核酸传感的 Toll 样受体（Toll-like receptors，TLR）3、7/8 和 9 是关键的先天性免疫传感器，其活性必须受到严格调控，以防止系统性自身免疫或自身炎症性疾病或病毒相关免疫病理的发生。在这里，我们报告了对 TLR 合体蛋白 UNC93B1 的所有胞浆和腔内残基进行系统扫描-丙氨酸诱变筛选的结果，发现了影响 TLR3、TLR7 和 TLR9 反应的负调控区和正调控区。

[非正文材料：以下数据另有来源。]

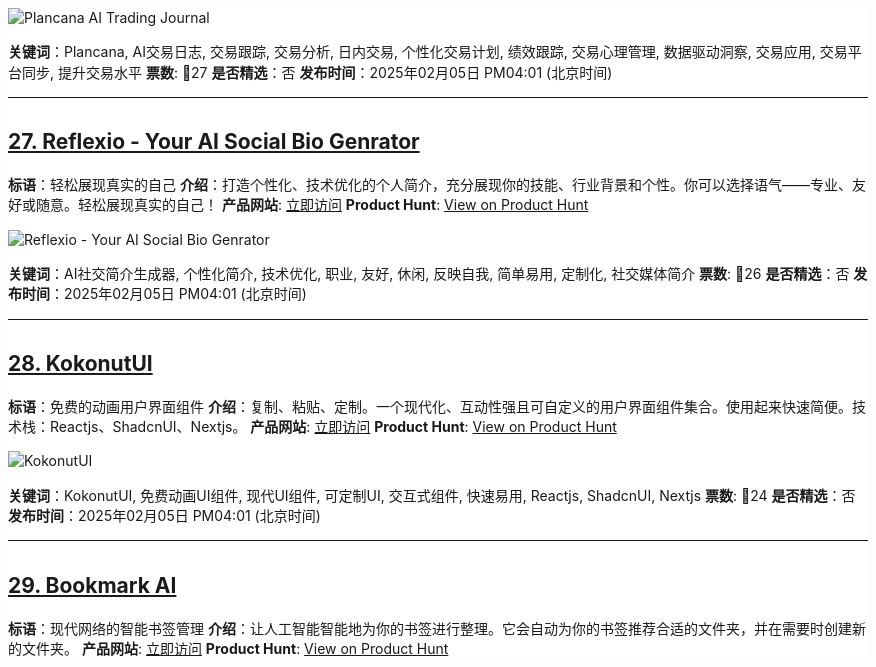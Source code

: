 ![Plancana AI Trading Journal](https://ph-files.imgix.net/d2ecdb44-85a9-424c-9979-527fd4ecc8e1.png?auto=format&fit=crop&frame=1&h=512&w=1024)

**关键词**：Plancana, AI交易日志, 交易跟踪, 交易分析, 日内交易, 个性化交易计划, 绩效跟踪, 交易心理管理, 数据驱动洞察, 交易应用, 交易平台同步, 提升交易水平
**票数**: 🔺27
**是否精选**：否
**发布时间**：2025年02月05日 PM04:01 (北京时间)

---

## [27. Reflexio - Your AI Social Bio Genrator](https://www.producthunt.com/posts/reflexio-your-ai-social-bio-genrator?utm_campaign=producthunt-api&utm_medium=api-v2&utm_source=Application%3A+My_PH_APP+%28ID%3A+138680%29)
**标语**：轻松展现真实的自己
**介绍**：打造个性化、技术优化的个人简介，充分展现你的技能、行业背景和个性。你可以选择语气——专业、友好或随意。轻松展现真实的自己！
**产品网站**: [立即访问](https://www.producthunt.com/r/OYUGMOZSV744ZT?utm_campaign=producthunt-api&utm_medium=api-v2&utm_source=Application%3A+My_PH_APP+%28ID%3A+138680%29)
**Product Hunt**: [View on Product Hunt](https://www.producthunt.com/posts/reflexio-your-ai-social-bio-genrator?utm_campaign=producthunt-api&utm_medium=api-v2&utm_source=Application%3A+My_PH_APP+%28ID%3A+138680%29)

![Reflexio - Your AI Social Bio Genrator](https://ph-files.imgix.net/4eb4d868-27df-4c1c-97c0-b19f0528d30c.png?auto=format&fit=crop&frame=1&h=512&w=1024)

**关键词**：AI社交简介生成器, 个性化简介, 技术优化, 职业, 友好, 休闲, 反映自我, 简单易用, 定制化, 社交媒体简介
**票数**: 🔺26
**是否精选**：否
**发布时间**：2025年02月05日 PM04:01 (北京时间)

---

## [28. KokonutUI](https://www.producthunt.com/posts/kokonutui-2?utm_campaign=producthunt-api&utm_medium=api-v2&utm_source=Application%3A+My_PH_APP+%28ID%3A+138680%29)
**标语**：免费的动画用户界面组件
**介绍**：复制、粘贴、定制。一个现代化、互动性强且可自定义的用户界面组件集合。使用起来快速简便。技术栈：Reactjs、ShadcnUI、Nextjs。
**产品网站**: [立即访问](https://www.producthunt.com/r/BMRW5SSVJJ4JDP?utm_campaign=producthunt-api&utm_medium=api-v2&utm_source=Application%3A+My_PH_APP+%28ID%3A+138680%29)
**Product Hunt**: [View on Product Hunt](https://www.producthunt.com/posts/kokonutui-2?utm_campaign=producthunt-api&utm_medium=api-v2&utm_source=Application%3A+My_PH_APP+%28ID%3A+138680%29)

![KokonutUI](https://ph-files.imgix.net/e52d61ab-3adb-44ed-9d1d-5f868ed55275.png?auto=format&fit=crop&frame=1&h=512&w=1024)

**关键词**：KokonutUI, 免费动画UI组件, 现代UI组件, 可定制UI, 交互式组件, 快速易用, Reactjs, ShadcnUI, Nextjs
**票数**: 🔺24
**是否精选**：否
**发布时间**：2025年02月05日 PM04:01 (北京时间)

---

## [29. Bookmark AI](https://www.producthunt.com/posts/bookmark-ai?utm_campaign=producthunt-api&utm_medium=api-v2&utm_source=Application%3A+My_PH_APP+%28ID%3A+138680%29)
**标语**：现代网络的智能书签管理
**介绍**：让人工智能智能地为你的书签进行整理。它会自动为你的书签推荐合适的文件夹，并在需要时创建新的文件夹。
**产品网站**: [立即访问](https://www.producthunt.com/r/RARHSNWFC7FRTI?utm_campaign=producthunt-api&utm_medium=api-v2&utm_source=Application%3A+My_PH_APP+%28ID%3A+138680%29)
**Product Hunt**: [View on Product Hunt](https://www.producthunt.com/posts/bookmark-ai?utm_campaign=producthunt-api&utm_medium=api-v2&utm_source=Application%3A+My_PH_APP+%28ID%3A+138680%29)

我们随后发现了两个携带 UNC93B1 杂合编码突变的家族，即 UNC93B1+/T93I 和 UNC93B1+/R336C，这两个突变都位于我们筛选出的关键负调控区。这些患者分别患有皮肤瘤样狼疮和幼年特发性关节炎加神经炎性疾病。这些突变对 UNC93B1 介导的调控的破坏导致 TLR7/8 反应增强，通过基因组编辑导入小鼠后，这两种变体都会导致全身性自身免疫性或炎症性疾病。总之，我们的研究结果表明 UNC93B1-TLR7/8 轴与人类单基因自身免疫性疾病有关，并为评估尚未报道的 UNC93B1 突变的影响提供了功能资源。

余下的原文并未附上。